- [The task]
Lines with the word "right" in them are the ones to copy from the records.

Excerpts from a dataset:
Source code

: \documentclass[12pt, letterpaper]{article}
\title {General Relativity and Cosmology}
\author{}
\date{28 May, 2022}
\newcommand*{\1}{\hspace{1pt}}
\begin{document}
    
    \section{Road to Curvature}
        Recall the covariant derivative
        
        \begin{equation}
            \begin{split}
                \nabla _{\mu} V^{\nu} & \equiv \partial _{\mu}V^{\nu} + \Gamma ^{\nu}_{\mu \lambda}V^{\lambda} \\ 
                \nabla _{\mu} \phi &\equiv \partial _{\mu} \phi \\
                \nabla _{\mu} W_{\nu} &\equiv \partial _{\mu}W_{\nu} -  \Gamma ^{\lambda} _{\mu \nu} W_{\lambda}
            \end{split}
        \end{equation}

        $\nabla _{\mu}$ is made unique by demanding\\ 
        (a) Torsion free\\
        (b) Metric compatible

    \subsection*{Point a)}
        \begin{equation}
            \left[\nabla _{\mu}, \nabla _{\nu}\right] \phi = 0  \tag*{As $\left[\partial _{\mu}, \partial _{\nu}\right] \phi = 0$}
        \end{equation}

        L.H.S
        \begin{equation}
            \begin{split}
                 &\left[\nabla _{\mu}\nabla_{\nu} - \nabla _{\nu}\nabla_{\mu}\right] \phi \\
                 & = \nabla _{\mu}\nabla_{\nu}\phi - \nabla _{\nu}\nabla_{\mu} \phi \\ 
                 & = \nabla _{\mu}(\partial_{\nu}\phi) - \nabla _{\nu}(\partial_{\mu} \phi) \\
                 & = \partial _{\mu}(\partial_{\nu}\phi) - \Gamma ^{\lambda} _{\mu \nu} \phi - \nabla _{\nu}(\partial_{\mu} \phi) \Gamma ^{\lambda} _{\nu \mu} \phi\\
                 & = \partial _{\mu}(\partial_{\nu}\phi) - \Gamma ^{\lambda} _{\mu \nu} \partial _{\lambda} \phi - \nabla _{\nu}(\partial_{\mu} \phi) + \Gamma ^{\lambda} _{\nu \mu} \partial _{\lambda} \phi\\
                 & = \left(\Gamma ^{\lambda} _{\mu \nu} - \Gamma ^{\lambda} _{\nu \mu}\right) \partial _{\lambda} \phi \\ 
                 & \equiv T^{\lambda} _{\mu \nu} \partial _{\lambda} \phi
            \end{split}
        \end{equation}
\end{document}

- [Response area]
            \left[\nabla _{\mu}, \nabla _{\nu}\right] \phi = 0  \tag*{As $\left[\partial _{\mu}, \partial _{\nu}\right] \phi = 0$}
                 &\left[\nabla _{\mu}\nabla_{\nu} - \nabla _{\nu}\nabla_{\mu}\right] \phi \\
                 & = \left(\Gamma ^{\lambda} _{\mu \nu} - \Gamma ^{\lambda} _{\nu \mu}\right) \partial _{\lambda} \phi \\ 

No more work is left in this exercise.